(Exercise inputs Opens)

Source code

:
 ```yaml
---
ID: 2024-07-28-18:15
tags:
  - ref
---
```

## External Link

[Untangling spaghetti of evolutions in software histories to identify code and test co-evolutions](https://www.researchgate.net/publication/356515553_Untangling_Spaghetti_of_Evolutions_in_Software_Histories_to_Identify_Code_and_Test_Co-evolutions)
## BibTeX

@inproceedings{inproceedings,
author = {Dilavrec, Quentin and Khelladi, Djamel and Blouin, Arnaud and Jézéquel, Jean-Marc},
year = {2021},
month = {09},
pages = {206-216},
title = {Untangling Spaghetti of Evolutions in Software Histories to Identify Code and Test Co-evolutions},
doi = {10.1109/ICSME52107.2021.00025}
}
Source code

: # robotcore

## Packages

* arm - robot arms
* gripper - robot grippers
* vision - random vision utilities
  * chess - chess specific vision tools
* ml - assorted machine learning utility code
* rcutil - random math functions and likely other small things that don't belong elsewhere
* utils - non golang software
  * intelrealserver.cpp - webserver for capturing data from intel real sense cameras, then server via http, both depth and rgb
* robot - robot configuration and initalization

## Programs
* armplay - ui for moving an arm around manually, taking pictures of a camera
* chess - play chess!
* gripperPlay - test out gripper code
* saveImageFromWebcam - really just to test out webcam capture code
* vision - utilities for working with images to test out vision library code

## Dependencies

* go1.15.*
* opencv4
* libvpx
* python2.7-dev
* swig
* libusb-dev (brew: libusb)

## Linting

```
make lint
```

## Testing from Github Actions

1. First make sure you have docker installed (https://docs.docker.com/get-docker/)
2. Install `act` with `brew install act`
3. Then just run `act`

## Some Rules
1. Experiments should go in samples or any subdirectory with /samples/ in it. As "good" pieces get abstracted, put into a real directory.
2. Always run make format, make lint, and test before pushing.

(Exercise inputs Closes)

What you should do:
Gather each line in these records that contains the string "chess".

Result of this exercise:
  * chess - chess specific vision tools
* chess - play chess!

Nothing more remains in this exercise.